Problem description: Examine each line of the data. Copy the line if it includes the word "must".

Excerpted records:
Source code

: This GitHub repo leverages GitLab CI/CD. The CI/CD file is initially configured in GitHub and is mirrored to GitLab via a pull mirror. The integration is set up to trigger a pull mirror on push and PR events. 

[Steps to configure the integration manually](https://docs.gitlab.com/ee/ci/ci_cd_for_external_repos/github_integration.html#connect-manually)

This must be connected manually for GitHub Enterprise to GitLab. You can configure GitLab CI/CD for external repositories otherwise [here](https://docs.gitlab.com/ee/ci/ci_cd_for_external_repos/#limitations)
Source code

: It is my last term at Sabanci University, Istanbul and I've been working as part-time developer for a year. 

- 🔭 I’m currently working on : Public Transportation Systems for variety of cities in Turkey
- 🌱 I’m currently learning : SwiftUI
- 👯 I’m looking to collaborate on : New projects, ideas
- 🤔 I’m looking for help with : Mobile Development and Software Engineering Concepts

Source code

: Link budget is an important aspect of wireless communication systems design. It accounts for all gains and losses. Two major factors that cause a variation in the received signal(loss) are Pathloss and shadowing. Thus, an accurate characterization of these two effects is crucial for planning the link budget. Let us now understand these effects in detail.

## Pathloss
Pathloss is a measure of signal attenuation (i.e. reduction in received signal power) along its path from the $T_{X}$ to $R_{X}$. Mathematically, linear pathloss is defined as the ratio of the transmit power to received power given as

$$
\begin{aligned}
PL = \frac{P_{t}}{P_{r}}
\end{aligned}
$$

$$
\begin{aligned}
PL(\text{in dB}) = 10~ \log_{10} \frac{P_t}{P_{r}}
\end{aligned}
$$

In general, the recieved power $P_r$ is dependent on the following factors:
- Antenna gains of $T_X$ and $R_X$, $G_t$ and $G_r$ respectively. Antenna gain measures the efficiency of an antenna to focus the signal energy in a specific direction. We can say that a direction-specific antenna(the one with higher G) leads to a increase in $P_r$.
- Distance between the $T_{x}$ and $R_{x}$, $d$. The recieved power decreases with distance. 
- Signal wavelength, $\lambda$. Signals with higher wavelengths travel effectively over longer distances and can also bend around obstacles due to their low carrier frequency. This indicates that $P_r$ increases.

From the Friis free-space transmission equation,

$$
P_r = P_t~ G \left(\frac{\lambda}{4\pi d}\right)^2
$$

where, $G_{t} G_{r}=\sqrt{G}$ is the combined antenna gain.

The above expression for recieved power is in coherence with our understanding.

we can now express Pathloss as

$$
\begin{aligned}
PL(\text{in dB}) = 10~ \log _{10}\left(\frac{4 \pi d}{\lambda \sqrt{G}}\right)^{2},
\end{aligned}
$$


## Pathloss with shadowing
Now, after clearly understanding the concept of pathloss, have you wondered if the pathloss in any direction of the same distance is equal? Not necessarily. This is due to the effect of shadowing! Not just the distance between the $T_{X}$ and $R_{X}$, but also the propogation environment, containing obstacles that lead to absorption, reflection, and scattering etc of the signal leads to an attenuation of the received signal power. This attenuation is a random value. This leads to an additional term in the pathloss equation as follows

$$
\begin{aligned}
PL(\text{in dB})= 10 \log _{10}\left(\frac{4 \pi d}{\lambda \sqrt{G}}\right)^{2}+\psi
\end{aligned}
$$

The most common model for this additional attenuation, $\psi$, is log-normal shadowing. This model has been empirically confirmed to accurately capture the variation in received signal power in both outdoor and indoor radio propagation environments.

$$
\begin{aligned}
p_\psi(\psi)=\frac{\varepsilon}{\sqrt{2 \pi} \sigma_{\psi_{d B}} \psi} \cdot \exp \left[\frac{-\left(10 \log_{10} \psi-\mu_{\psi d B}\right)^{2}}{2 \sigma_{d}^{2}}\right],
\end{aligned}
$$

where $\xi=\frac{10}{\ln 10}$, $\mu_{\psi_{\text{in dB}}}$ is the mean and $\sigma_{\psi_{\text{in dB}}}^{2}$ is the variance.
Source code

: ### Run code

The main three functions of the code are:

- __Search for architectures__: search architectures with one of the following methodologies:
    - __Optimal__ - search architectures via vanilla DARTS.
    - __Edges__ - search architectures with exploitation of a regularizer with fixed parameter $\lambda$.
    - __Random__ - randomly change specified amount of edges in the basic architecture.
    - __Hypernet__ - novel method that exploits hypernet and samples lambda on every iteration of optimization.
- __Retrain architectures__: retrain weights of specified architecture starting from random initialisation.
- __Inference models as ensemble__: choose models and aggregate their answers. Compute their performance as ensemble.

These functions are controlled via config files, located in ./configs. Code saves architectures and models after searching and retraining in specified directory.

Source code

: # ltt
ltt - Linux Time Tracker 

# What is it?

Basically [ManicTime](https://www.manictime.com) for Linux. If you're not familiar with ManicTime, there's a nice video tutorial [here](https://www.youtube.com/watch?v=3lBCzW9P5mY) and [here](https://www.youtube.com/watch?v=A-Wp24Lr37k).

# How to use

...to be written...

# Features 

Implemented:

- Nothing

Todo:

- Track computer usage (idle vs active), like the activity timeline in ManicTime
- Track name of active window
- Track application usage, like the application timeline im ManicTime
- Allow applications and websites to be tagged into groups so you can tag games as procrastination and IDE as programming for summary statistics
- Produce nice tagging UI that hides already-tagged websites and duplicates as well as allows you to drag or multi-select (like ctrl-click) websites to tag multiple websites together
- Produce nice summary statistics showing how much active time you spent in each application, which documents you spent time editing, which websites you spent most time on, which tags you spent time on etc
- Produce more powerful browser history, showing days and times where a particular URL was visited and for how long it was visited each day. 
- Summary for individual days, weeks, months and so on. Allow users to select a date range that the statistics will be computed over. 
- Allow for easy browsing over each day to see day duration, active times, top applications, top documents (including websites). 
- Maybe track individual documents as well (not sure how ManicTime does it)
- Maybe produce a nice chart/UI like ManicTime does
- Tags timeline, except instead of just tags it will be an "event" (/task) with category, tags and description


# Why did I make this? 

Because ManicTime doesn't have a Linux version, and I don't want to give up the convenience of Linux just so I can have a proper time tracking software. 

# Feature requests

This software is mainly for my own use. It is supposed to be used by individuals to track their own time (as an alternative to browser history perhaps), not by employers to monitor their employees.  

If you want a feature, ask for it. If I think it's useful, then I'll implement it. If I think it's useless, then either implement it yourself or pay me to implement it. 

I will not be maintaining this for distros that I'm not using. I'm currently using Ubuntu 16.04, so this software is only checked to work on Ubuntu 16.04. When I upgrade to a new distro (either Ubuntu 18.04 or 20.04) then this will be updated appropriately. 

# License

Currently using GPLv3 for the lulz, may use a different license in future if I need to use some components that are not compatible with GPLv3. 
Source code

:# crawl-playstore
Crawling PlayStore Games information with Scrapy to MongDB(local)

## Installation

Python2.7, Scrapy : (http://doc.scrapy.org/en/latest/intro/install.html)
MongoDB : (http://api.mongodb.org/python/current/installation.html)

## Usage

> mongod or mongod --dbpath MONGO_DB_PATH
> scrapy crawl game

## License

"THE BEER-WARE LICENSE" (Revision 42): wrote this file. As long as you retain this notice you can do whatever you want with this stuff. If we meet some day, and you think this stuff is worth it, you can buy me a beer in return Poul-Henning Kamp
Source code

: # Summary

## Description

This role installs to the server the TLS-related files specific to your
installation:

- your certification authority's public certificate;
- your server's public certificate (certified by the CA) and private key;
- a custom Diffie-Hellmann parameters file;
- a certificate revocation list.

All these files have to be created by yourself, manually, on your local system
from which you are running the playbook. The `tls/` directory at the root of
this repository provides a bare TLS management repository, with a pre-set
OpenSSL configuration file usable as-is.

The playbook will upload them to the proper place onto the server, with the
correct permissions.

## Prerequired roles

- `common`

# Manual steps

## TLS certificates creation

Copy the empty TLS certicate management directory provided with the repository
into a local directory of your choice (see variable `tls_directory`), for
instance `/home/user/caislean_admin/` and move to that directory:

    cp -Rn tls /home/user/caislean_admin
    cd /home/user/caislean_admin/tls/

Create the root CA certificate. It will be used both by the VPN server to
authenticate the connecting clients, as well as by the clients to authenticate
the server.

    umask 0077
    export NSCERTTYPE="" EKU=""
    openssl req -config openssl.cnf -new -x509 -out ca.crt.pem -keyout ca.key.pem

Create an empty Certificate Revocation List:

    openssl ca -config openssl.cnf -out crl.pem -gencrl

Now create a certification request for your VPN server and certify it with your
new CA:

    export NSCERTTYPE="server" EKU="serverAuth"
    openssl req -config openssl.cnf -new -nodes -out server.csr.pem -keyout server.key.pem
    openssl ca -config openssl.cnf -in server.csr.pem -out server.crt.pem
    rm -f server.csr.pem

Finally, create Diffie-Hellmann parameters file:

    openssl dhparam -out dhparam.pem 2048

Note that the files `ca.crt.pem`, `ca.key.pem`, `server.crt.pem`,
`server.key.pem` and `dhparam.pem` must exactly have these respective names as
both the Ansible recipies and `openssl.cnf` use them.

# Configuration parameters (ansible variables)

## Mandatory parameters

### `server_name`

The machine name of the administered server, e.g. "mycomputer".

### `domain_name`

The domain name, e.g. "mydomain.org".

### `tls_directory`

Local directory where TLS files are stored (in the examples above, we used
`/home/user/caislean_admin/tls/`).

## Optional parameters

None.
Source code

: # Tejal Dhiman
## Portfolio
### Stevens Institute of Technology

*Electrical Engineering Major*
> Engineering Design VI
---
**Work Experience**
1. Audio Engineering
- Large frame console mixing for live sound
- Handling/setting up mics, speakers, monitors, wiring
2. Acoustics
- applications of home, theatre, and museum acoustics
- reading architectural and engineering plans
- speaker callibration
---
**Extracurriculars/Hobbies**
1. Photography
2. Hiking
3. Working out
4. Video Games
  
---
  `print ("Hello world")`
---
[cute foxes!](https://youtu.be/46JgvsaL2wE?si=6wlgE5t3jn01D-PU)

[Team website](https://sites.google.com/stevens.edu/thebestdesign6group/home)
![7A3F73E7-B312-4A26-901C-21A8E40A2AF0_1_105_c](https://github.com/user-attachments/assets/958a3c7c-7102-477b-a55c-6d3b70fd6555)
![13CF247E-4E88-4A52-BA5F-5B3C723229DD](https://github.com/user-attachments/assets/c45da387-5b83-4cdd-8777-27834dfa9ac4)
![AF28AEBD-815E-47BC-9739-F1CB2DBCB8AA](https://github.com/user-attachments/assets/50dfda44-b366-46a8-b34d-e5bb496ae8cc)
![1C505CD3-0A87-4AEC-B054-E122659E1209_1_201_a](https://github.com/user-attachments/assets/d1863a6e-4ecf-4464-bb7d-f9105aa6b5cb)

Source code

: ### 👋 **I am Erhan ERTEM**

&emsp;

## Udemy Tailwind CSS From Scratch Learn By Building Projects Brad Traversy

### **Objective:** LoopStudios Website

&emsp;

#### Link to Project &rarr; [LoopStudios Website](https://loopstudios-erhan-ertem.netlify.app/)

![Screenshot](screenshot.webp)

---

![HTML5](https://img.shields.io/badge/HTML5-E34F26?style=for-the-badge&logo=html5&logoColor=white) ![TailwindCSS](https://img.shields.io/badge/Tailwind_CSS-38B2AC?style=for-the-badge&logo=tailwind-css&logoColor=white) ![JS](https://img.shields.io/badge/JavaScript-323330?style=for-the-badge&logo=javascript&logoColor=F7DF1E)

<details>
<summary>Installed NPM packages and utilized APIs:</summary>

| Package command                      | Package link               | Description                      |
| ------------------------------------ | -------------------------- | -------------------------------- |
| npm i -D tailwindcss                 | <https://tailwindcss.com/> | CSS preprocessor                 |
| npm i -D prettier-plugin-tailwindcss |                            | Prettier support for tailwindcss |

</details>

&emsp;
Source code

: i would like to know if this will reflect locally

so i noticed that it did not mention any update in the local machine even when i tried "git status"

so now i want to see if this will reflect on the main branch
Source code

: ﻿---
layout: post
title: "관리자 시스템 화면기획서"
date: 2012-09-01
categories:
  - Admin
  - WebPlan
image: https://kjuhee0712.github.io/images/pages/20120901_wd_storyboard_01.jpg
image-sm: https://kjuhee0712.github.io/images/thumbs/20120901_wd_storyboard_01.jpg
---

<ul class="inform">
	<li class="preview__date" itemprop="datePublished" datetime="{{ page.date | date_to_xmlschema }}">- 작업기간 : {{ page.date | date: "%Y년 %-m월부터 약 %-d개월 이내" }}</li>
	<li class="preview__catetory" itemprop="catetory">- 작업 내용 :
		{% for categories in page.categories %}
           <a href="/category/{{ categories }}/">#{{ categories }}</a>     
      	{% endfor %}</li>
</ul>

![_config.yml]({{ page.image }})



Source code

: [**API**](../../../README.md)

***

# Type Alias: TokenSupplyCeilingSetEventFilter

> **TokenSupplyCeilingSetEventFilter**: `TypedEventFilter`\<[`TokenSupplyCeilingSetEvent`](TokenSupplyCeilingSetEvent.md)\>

Exercise result:
This must be connected manually for GitHub Enterprise to GitLab. You can configure GitLab CI/CD for external repositories otherwise [here](https://docs.gitlab.com/ee/ci/ci_cd_for_external_repos/#limitations)
`server.key.pem` and `dhparam.pem` must exactly have these respective names as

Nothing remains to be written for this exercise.